# WHAT IS REQUIRED
The records below are to be transcribed in full, exactly as given.

==== DATASET EXCERPTS ====

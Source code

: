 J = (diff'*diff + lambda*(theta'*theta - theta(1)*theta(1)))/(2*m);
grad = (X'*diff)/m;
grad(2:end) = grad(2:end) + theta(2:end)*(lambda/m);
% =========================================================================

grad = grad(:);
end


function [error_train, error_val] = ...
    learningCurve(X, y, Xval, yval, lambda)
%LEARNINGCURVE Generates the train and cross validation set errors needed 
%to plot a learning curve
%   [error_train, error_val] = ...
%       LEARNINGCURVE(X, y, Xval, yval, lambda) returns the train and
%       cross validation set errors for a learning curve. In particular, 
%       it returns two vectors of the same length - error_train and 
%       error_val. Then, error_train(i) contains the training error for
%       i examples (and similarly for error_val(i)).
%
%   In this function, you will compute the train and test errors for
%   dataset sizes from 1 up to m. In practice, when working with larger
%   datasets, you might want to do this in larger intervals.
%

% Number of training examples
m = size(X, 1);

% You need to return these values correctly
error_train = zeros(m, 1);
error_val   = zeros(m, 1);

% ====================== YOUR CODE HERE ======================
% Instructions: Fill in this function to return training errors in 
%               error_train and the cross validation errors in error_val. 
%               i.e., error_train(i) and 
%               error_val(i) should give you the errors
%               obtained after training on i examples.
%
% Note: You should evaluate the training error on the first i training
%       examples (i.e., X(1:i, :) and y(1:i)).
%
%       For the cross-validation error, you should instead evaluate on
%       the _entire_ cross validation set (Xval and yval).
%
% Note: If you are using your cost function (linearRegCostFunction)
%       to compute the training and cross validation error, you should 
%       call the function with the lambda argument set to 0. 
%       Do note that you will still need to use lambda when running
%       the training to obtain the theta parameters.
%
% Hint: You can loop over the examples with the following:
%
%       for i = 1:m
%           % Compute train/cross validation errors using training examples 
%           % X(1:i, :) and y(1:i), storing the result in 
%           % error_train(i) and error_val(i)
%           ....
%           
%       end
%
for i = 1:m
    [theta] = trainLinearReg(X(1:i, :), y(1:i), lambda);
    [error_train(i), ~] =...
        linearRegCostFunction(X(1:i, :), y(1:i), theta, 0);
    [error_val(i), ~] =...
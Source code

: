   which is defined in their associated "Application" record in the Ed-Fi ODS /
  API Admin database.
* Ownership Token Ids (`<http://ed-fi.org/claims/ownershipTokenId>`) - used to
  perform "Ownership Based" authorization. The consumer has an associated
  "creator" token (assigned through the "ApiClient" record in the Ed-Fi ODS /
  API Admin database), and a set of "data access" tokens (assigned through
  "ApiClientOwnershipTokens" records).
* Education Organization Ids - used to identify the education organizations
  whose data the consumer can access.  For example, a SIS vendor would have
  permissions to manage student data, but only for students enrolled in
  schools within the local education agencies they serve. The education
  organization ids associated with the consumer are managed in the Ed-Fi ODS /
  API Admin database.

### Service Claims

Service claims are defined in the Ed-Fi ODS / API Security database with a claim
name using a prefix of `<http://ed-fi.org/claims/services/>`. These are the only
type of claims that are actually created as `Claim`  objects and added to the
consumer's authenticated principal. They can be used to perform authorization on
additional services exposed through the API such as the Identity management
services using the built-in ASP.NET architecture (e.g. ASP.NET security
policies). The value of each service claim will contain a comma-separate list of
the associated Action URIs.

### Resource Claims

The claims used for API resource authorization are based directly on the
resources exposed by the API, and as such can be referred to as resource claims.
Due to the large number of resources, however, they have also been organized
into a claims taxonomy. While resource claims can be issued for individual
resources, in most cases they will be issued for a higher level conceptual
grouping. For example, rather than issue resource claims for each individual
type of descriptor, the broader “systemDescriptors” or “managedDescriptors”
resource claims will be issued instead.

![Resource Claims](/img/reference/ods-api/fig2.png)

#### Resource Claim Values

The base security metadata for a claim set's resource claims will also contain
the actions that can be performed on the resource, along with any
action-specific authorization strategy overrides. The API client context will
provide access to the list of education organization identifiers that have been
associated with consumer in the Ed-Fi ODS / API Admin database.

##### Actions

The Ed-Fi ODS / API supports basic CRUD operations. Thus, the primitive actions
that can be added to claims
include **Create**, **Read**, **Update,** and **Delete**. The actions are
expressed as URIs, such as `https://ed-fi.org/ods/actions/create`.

====

# RESPONSE AREA
Source code

: J = (diff'*diff + lambda*(theta'*theta - theta(1)*theta(1)))/(2*m);
grad = (X'*diff)/m;
grad(2:end) = grad(2:end) + theta(2:end)*(lambda/m);
% =========================================================================

grad = grad(:);
end


function [error_train, error_val] = ...
    learningCurve(X, y, Xval, yval, lambda)
%LEARNINGCURVE Generates the train and cross validation set errors needed 
%to plot a learning curve
%   [error_train, error_val] = ...
%       LEARNINGCURVE(X, y, Xval, yval, lambda) returns the train and
%       cross validation set errors for a learning curve. In particular, 
%       it returns two vectors of the same length - error_train and 
%       error_val. Then, error_train(i) contains the training error for
%       i examples (and similarly for error_val(i)).
%
%   In this function, you will compute the train and test errors for
%   dataset sizes from 1 up to m. In practice, when working with larger
%   datasets, you might want to do this in larger intervals.
%

% Number of training examples
m = size(X, 1);

% You need to return these values correctly
error_train = zeros(m, 1);
error_val   = zeros(m, 1);

% ====================== YOUR CODE HERE ======================
% Instructions: Fill in this function to return training errors in 
%               error_train and the cross validation errors in error_val. 
%               i.e., error_train(i) and 
%               error_val(i) should give you the errors
%               obtained after training on i examples.
%
% Note: You should evaluate the training error on the first i training
%       examples (i.e., X(1:i, :) and y(1:i)).
%
%       For the cross-validation error, you should instead evaluate on
%       the _entire_ cross validation set (Xval and yval).
%
% Note: If you are using your cost function (linearRegCostFunction)
%       to compute the training and cross validation error, you should 
%       call the function with the lambda argument set to 0. 
%       Do note that you will still need to use lambda when running
%       the training to obtain the theta parameters.
%
% Hint: You can loop over the examples with the following:
%
%       for i = 1:m
%           % Compute train/cross validation errors using training examples 
%           % X(1:i, :) and y(1:i), storing the result in 
%           % error_train(i) and error_val(i)
%           ....
%           
%       end
%
for i = 1:m
    [theta] = trainLinearReg(X(1:i, :), y(1:i), lambda);
    [error_train(i), ~] =...
        linearRegCostFunction(X(1:i, :), y(1:i), theta, 0);
    [error_val(i), ~] =...
Source code

:   which is defined in their associated "Application" record in the Ed-Fi ODS /
  API Admin database.
* Ownership Token Ids (`<http://ed-fi.org/claims/ownershipTokenId>`) - used to
  perform "Ownership Based" authorization. The consumer has an associated
  "creator" token (assigned through the "ApiClient" record in the Ed-Fi ODS /
  API Admin database), and a set of "data access" tokens (assigned through
  "ApiClientOwnershipTokens" records).
* Education Organization Ids - used to identify the education organizations
  whose data the consumer can access.  For example, a SIS vendor would have
  permissions to manage student data, but only for students enrolled in
  schools within the local education agencies they serve. The education
  organization ids associated with the consumer are managed in the Ed-Fi ODS /
  API Admin database.

### Service Claims

Service claims are defined in the Ed-Fi ODS / API Security database with a claim
name using a prefix of `<http://ed-fi.org/claims/services/>`. These are the only
type of claims that are actually created as `Claim`  objects and added to the
consumer's authenticated principal. They can be used to perform authorization on
additional services exposed through the API such as the Identity management
services using the built-in ASP.NET architecture (e.g. ASP.NET security
policies). The value of each service claim will contain a comma-separate list of
the associated Action URIs.

### Resource Claims

The claims used for API resource authorization are based directly on the
resources exposed by the API, and as such can be referred to as resource claims.
Due to the large number of resources, however, they have also been organized
into a claims taxonomy. While resource claims can be issued for individual
resources, in most cases they will be issued for a higher level conceptual
grouping. For example, rather than issue resource claims for each individual
type of descriptor, the broader “systemDescriptors” or “managedDescriptors”
resource claims will be issued instead.

![Resource Claims](/img/reference/ods-api/fig2.png)

#### Resource Claim Values

The base security metadata for a claim set's resource claims will also contain
the actions that can be performed on the resource, along with any
action-specific authorization strategy overrides. The API client context will
provide access to the list of education organization identifiers that have been
associated with consumer in the Ed-Fi ODS / API Admin database.

##### Actions

The Ed-Fi ODS / API supports basic CRUD operations. Thus, the primitive actions
that can be added to claims
include **Create**, **Read**, **Update,** and **Delete**. The actions are
expressed as URIs, such as `https://ed-fi.org/ods/actions/create`.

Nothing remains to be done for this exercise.